Logo que foi anunciada para ocorrer em Belém, em novembro próximo, em plena região amazônica, a COP 30 vinha despertando muita expectativa de que pudesse superar o fiasco da COP 29, realizada em Baku, Azerbaijão, em novembro de 2024, e avançar de fato em compromissos efetivos dos países no enfrentamento da grave crise climática.
No entanto, ainda mais agora, depois da forte ofensiva tarifária e de chantagem política de Trump contra o Brasil, com o silêncio cúmplice da Europa, somada à aprovação do PL da Devastação, a COP 30 pode ocorrer natimorta, transformar-se em um grande teatro verde, sem força para votar resoluções que de fato venham a ser cumpridas ou impostas aos países mais poluidores.

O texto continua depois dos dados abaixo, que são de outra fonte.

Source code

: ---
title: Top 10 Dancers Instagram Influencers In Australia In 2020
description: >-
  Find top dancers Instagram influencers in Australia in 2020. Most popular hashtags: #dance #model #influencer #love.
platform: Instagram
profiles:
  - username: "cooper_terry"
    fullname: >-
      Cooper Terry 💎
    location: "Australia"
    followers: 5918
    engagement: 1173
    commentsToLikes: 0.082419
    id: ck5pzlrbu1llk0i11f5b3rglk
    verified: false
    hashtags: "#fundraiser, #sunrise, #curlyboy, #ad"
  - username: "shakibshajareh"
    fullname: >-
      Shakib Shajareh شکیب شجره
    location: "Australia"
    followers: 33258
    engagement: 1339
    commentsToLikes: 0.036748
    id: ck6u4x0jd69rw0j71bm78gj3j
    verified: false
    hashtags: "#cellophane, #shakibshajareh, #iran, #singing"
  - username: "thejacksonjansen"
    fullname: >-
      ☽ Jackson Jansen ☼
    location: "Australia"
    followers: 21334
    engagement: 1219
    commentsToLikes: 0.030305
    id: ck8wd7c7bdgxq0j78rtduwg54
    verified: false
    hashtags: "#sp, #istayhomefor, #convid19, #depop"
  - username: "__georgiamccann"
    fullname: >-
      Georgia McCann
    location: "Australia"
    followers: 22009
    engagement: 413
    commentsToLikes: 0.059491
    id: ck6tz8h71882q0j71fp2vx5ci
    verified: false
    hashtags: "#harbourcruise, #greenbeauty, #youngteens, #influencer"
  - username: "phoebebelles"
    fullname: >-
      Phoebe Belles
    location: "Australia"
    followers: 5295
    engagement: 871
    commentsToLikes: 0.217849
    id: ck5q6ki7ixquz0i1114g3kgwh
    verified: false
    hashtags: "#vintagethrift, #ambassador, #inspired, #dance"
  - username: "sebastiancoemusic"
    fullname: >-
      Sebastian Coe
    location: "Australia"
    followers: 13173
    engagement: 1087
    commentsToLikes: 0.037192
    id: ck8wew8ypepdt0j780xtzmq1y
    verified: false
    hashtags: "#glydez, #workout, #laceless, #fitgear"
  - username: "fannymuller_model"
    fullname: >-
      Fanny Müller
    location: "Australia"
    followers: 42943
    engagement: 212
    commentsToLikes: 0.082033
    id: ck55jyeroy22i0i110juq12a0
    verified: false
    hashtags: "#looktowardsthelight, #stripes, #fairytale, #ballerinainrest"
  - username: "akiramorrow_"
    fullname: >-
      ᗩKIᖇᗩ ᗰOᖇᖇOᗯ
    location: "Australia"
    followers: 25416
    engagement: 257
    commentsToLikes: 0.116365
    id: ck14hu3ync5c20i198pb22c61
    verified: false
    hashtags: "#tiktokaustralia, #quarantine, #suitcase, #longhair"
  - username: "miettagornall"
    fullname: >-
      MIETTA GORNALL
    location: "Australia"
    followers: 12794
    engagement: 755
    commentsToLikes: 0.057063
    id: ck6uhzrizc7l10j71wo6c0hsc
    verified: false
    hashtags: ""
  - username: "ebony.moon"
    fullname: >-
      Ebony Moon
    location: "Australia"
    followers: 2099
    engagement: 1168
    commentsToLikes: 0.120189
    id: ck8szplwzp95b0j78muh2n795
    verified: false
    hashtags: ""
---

Nela, dirigentes de países ricos e da ONU irão fazer belos discursos a favor do meio ambiente, enquanto no dia a dia continuarão a destruí-lo. Grupos capitalistas irão montar coloridos stands para mostrar exatamente o contrário do que fazem com a Natureza longe dos holofotes. A lentidão na mudança da matriz energética demonstra a farsa dos grupos capitalistas no combate à destruição que fazem no planeta.
Somado a isso, a burguesia hoteleira tratou de aproveitar o encontro apenas como um grande evento turístico, com diárias exorbitantes, que podem chegar a 10 vezes mais que o valor cobrado normalmente, ficando impeditivas para ambientalistas e estudiosos de outros estados do Brasil e do mundo, inclusive para vários chefes de Estado de países mais pobres. Por isso, alguns governos ameaçam não participar do encontro, chegando mesmo a pedir mudança do local da COP 30.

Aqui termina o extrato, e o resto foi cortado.